# Tutorial: Train a room occupancy prediction model, export it in ONNX format and score with ADX

Open dataset from UCI Repository: __[Occupancy Detection](https://archive.ics.uci.edu/ml/datasets/Occupancy+Detection+)__

Experimental data used for binary classification (room occupancy) from Temperature,Humidity,Light and CO2.
Ground-truth occupancy was obtained from time stamped pictures that were taken every minute


## Prerequisite

* Enable Python plugin on your ADX cluster (see the Onboarding section of the __[python() plugin doc](https://docs.microsoft.com/en-us/azure/data-explorer/kusto/query/pythonplugin?pivots=azuredataexplorer)__)
* Whitelist a blob container to be accessible by ADX Python sandbox (see the Appendix section of the doc)
* Create a local Python environment (conda or virtual env) that reflects the Python sandbox image
* Install in that environment ONNX packages: onnxruntime and skl2onnx packages
* Install in that environment Azure Blob Storage package: azure-storage-blob

## Explore data

Before you train a model, you need to understand the data that you are using to train it. In this section you learn how to:

* Fetch the occupancy detection dataset from Kusto using __[KqlMagic](https://docs.microsoft.com/en-us/azure/data-explorer/kqlmagic)__

* Display some records

In [1]:
#!pip install Kqlmagic -q --no-cache-dir --upgrade

In [2]:
reload_ext Kqlmagic

<IPython.core.display.Javascript object>

<IPython.core.display.Javascript object>

In [3]:
%config Kqlmagic.auto_dataframe = True

### Retrieving the table for classification from Kusto

In [4]:
%kql kusto://code;cluster='demo11.westus';database='ML' -try_azcli_login

<IPython.core.display.Javascript object>

In [5]:
%kql df << OccupancyDetection

In [6]:
print(df.shape, "\n")
df[:4]

(20560, 8) 



Unnamed: 0,Timestamp,Temperature,Humidity,Light,CO2,HumidityRatio,Occupancy,Test
0,2015-02-04 17:51:00+00:00,23.18,27.272,426.0,721.25,0.004793,True,False
1,2015-02-04 17:51:00+00:00,23.15,27.2675,429.5,714.0,0.004783,True,False
2,2015-02-04 17:53:00+00:00,23.15,27.245,426.0,713.5,0.004779,True,False
3,2015-02-04 17:54:00+00:00,23.15,27.2,426.0,708.25,0.004772,True,False


In [7]:
# Convert label column (Occupancy) from binary to string, currently skl2onnx conversion doesn't support binary labels

df.Occupancy = df.Occupancy.astype(str)

## Train Model

Split the data to features (x), labels (y) and for training/testing

In [8]:
train_x = df[df['Test'] == False][['Temperature', 'Humidity', 'Light', 'CO2', 'HumidityRatio']]
train_y = df[df['Test'] == False]['Occupancy']
test_x = df[df['Test'] == True][['Temperature', 'Humidity', 'Light', 'CO2', 'HumidityRatio']]
test_y = df[df['Test'] == True]['Occupancy']

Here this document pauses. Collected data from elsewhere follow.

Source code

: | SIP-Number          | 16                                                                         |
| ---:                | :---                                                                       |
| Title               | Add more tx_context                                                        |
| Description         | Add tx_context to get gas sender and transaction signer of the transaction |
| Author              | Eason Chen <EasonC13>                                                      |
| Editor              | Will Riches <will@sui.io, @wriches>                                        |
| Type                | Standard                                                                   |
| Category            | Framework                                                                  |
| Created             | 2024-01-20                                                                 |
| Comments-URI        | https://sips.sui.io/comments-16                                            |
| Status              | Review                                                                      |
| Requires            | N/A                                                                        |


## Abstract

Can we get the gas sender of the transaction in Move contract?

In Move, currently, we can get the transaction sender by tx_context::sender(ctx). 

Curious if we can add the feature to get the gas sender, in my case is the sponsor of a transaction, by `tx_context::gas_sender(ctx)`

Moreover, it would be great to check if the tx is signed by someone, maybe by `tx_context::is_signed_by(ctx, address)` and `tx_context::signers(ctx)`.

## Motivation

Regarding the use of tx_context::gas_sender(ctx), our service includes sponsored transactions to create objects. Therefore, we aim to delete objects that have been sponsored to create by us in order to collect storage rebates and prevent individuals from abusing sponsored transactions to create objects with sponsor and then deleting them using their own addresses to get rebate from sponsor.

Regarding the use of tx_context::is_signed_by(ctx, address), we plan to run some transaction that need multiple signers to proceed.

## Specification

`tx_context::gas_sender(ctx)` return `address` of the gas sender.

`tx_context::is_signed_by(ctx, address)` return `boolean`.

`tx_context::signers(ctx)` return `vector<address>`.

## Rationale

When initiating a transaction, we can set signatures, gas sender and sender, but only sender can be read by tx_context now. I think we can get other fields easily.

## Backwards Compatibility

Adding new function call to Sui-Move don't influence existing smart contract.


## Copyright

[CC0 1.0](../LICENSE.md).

print(train_x.shape, train_y.shape, test_x.shape, test_y.shape)

(8143, 5) (8143,) (12417, 5) (12417,)


Train few classic models from Scikit-learn

In [None]:
from sklearn import tree
from sklearn import neighbors
from sklearn import naive_bayes
from sklearn.linear_model import LogisticRegression
from sklearn.model_selection import cross_val_score

#four classifier types
clf1 = tree.DecisionTreeClassifier()
clf2 = LogisticRegression(solver='liblinear')
clf3 = neighbors.KNeighborsClassifier()
clf4 = naive_bayes.GaussianNB()

In [10]:
clf1 = clf1.fit(train_x, train_y)
clf2 = clf2.fit(train_x, train_y)
clf3 = clf3.fit(train_x, train_y)
clf4 = clf4.fit(train_x, train_y)

Accuracy on Training set

In [11]:
for clf, label in zip([clf1, clf2, clf3, clf4], ['Decision Tree', 'Logistic Regression', 'K Nearest Neighbour', 'Naive Bayes']):
            scores = cross_val_score(clf, train_x, train_y, cv=5, scoring='accuracy')
            print("Accuracy: %0.4f (+/- %0.4f) [%s]" % (scores.mean(), scores.std(), label))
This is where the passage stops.